The cost of service is a little higher than it seems at the beginning because
we do full isolation, you get a full separate server VM, your own database,
nothing is shared. It’s not like Slack which is effectively a time share on a
global singleton instance. That means we can give you the keys to the kingdom,
E2E encryption with no key held on our end (i.e. no escrow, you hold the only
copy) or we can do on premises in a manner that can be pretty much up to you.
We even offer a service to come in and maintain your own air-gapped physical
box if you don’t want to do the sysadmin work for the on-prem.

We can even accommodate custom requests like running the instance on our
servers, but pointing the database to your on-premises database, so you remain
in full control of the data while you can still avoid the maintenance cost for
running an on-prem service.

Also, if you’re a team large enough for it to cost $300, we do enterprise
pricing, and can actually tailor it to you, so you might actually end up
paying less depending on what that ends up being.

For the features, you’re right, and we actually have lots of stuff in the
docket, I just didn’t feel great about having upcoming features on the landing
page, so that’s why it might have looked this way.

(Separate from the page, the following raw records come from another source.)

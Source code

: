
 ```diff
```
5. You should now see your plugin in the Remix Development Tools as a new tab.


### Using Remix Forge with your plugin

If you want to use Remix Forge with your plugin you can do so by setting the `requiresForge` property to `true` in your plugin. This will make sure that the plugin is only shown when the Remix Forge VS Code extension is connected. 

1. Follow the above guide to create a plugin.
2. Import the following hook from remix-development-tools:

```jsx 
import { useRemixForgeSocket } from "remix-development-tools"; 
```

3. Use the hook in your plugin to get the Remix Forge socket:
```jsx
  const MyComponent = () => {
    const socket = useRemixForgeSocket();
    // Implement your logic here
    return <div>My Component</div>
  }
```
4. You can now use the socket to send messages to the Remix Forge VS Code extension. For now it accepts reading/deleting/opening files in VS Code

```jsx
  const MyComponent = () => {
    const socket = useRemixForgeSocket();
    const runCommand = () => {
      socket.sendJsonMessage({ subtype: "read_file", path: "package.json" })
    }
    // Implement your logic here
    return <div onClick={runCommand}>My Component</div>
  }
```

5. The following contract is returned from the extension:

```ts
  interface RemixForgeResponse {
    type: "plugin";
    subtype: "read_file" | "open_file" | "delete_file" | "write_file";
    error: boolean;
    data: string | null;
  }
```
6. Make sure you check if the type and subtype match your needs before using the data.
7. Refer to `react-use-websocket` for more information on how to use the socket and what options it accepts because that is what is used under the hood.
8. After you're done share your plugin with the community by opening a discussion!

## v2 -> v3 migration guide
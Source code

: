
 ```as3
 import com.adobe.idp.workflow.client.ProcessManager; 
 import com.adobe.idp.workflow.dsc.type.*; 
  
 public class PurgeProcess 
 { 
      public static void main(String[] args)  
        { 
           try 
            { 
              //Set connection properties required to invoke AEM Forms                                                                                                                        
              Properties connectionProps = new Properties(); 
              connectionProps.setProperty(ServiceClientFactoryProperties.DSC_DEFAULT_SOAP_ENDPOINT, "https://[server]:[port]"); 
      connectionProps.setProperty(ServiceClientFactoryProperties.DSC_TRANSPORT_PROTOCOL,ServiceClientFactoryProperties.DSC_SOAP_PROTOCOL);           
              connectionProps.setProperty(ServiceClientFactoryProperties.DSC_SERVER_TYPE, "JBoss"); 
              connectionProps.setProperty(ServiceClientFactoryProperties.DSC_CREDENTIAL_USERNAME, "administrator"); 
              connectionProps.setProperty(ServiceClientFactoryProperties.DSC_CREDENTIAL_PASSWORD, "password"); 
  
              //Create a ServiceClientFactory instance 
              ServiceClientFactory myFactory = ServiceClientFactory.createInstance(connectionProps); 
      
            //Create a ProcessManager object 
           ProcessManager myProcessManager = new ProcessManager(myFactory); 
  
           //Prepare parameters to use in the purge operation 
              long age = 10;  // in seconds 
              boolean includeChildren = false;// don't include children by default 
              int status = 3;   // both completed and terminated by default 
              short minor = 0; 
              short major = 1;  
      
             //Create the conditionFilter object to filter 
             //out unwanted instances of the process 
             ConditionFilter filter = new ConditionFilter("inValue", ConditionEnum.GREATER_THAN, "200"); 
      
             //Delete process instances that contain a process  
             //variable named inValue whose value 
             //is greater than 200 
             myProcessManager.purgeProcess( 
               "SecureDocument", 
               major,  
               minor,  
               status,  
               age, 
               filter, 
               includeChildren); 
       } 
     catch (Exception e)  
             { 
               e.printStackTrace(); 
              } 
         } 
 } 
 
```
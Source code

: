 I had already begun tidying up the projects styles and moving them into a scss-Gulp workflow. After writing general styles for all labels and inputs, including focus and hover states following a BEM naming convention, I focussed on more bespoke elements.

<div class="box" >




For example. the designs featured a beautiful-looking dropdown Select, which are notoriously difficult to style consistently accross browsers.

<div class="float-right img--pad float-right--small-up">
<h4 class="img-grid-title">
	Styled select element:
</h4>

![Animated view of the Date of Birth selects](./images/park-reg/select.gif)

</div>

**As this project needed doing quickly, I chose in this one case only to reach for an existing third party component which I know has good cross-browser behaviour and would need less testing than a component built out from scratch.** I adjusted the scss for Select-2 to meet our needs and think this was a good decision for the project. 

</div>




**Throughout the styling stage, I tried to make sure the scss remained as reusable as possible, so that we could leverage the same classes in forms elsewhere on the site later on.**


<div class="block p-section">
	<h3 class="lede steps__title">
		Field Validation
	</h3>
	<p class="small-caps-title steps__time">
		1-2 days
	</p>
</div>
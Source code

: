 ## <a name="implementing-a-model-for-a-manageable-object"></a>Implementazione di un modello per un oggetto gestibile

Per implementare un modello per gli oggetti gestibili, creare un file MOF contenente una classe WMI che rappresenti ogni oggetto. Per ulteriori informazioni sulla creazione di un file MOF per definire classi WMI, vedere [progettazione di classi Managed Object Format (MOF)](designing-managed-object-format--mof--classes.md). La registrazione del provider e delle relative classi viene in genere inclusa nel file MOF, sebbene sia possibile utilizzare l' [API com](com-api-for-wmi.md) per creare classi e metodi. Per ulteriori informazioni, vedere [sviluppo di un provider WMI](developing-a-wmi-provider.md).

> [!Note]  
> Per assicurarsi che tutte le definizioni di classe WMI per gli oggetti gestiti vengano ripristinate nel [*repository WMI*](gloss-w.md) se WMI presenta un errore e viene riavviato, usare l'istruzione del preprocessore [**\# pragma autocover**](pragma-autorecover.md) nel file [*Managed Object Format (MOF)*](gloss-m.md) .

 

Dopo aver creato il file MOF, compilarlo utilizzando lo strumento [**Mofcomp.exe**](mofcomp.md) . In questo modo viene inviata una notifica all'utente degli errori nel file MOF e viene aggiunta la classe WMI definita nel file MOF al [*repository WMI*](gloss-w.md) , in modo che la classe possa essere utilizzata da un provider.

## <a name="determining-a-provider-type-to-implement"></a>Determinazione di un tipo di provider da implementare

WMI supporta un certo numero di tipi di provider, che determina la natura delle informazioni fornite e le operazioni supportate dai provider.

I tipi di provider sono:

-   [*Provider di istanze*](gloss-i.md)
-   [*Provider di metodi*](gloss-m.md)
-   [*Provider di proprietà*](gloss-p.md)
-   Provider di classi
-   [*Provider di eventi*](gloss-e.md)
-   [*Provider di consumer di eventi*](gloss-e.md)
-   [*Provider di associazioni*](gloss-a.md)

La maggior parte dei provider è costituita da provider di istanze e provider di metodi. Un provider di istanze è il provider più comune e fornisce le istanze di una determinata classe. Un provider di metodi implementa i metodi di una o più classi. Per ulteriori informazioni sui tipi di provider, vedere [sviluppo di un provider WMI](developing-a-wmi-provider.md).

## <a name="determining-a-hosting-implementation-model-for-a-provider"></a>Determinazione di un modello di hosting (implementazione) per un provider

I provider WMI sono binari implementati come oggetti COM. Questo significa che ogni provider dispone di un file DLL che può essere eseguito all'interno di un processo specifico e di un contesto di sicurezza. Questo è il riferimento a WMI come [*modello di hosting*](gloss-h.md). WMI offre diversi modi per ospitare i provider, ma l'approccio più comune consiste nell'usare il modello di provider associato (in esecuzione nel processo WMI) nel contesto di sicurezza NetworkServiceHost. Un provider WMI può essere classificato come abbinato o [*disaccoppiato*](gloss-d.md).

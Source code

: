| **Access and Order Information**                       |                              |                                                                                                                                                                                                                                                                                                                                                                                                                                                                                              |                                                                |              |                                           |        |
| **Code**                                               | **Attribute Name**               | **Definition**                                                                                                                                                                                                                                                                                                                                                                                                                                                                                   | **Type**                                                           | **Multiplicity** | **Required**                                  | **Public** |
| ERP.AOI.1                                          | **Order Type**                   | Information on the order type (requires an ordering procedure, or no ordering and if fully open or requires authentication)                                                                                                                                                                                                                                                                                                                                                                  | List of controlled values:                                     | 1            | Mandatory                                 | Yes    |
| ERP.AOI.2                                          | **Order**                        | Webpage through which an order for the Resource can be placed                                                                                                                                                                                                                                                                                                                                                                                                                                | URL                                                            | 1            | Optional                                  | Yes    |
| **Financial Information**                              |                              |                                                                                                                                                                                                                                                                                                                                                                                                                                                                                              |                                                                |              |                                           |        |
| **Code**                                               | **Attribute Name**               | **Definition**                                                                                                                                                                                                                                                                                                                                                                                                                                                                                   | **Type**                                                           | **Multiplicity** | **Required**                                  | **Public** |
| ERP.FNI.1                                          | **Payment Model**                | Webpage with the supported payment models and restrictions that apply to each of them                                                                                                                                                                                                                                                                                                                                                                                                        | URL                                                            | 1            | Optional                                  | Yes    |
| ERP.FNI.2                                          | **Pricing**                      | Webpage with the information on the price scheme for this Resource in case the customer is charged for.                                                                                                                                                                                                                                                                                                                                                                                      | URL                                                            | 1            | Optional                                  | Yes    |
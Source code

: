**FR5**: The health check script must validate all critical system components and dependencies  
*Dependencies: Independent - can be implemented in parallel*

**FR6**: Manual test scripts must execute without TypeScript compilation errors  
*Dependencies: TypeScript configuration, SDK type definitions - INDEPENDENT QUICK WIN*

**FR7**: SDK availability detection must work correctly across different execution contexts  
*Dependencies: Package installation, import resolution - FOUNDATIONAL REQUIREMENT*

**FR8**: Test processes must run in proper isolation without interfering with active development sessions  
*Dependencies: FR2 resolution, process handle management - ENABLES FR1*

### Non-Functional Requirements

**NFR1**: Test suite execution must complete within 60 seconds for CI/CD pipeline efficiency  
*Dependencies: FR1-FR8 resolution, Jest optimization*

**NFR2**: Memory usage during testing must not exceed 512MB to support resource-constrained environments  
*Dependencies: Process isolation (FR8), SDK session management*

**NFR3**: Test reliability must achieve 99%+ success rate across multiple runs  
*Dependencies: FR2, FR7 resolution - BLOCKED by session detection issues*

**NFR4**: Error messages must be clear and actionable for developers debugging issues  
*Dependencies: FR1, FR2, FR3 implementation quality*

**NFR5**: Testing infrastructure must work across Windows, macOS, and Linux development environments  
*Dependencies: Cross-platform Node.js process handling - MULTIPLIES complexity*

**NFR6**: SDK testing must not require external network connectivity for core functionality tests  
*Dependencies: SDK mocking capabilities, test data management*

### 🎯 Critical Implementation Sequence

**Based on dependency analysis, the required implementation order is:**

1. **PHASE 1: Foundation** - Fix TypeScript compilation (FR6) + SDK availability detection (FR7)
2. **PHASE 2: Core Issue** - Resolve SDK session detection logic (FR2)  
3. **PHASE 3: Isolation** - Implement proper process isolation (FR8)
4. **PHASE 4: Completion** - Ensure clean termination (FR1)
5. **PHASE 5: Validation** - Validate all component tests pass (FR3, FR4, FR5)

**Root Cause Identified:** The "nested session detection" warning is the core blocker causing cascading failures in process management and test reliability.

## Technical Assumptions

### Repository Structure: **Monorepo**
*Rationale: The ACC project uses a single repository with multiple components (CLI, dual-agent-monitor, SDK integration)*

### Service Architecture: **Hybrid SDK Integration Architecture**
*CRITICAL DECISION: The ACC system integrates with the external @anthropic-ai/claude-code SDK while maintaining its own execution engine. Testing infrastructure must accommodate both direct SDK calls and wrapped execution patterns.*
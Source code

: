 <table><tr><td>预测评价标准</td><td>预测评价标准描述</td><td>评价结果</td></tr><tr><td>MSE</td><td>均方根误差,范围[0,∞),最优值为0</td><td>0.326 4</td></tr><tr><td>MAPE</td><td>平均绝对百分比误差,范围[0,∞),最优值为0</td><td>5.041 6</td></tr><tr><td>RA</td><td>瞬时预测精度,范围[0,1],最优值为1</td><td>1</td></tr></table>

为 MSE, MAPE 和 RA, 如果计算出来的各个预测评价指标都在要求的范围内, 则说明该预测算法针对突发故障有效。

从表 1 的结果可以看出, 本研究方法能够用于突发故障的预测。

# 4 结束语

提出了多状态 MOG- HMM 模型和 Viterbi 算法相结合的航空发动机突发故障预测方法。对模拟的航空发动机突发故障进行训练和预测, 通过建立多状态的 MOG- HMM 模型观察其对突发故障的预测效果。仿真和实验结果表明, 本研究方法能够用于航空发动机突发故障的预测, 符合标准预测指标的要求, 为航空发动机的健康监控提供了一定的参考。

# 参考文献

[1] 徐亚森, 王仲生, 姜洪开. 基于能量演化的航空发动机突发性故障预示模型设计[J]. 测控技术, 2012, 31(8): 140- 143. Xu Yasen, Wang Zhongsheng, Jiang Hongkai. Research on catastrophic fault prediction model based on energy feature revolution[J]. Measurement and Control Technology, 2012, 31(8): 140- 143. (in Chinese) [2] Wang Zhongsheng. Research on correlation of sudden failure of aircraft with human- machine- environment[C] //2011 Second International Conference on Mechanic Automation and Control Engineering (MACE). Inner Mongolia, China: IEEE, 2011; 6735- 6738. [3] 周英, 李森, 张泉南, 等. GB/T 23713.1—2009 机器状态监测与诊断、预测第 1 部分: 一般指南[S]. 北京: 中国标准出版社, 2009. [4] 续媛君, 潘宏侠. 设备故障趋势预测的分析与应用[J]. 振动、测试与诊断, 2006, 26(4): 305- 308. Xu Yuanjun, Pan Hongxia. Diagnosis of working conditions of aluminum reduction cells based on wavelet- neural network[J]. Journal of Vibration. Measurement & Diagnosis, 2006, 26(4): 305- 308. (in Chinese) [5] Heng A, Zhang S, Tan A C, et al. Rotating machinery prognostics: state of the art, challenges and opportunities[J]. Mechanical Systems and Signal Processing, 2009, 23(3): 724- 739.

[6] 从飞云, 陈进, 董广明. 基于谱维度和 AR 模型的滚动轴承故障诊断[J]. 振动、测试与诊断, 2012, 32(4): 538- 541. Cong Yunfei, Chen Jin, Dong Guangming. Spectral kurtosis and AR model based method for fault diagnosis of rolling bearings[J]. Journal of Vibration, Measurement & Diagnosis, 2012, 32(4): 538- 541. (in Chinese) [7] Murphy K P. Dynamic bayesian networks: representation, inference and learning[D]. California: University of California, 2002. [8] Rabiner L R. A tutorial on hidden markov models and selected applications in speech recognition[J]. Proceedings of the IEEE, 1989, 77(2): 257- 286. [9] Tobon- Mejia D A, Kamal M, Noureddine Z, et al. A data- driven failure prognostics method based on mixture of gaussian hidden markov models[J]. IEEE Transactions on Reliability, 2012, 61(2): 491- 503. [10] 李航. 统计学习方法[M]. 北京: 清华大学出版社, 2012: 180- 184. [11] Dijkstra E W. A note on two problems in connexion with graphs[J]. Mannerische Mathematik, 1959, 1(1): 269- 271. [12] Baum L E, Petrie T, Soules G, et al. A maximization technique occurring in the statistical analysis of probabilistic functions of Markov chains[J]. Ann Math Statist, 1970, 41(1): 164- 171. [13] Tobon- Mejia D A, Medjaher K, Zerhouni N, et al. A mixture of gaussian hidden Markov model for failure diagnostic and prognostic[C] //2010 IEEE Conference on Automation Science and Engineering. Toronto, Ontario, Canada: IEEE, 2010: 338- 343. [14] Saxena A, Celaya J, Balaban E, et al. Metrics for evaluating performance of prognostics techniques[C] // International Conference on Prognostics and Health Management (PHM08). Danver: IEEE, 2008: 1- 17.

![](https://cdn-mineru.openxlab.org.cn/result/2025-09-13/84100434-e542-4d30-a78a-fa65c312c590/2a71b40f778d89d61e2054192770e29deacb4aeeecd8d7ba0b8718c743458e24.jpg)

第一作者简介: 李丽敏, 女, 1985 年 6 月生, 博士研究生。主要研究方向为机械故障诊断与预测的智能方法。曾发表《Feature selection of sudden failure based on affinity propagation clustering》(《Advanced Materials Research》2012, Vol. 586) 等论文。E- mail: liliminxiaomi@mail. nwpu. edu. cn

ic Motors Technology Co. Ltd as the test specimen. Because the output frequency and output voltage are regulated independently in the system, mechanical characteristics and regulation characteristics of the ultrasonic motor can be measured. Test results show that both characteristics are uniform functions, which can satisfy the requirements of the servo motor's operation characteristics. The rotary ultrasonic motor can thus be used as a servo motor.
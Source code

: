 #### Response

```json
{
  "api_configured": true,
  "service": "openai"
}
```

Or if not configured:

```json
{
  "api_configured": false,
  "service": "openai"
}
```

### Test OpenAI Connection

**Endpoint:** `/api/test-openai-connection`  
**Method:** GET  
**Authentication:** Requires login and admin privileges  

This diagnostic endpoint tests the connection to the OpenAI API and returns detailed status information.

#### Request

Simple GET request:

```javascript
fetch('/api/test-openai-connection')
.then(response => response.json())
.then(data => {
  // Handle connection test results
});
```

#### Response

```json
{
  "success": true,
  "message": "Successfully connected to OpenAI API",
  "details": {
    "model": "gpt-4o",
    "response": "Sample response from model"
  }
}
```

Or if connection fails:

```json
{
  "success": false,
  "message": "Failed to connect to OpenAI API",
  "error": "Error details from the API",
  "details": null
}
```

Aether is actually open source, this specific one is Aether Pro. I’m the
maintainer of Aether and the founder of the Pro one. I even wrote about how I
ended up there recently: [https://blog.getaether.net/post/187618079292/a-new-
funding-m...](https://blog.getaether.net/post/187618079292/a-new-funding-
model-for-open-source-software)

I would love to hear if you have any feature requests, especially if you think
it’s missing something. We want this to be as useful as humanly possible, and
you’re pretty much our target audience. We’re designing for ourselves here, no
holds barred.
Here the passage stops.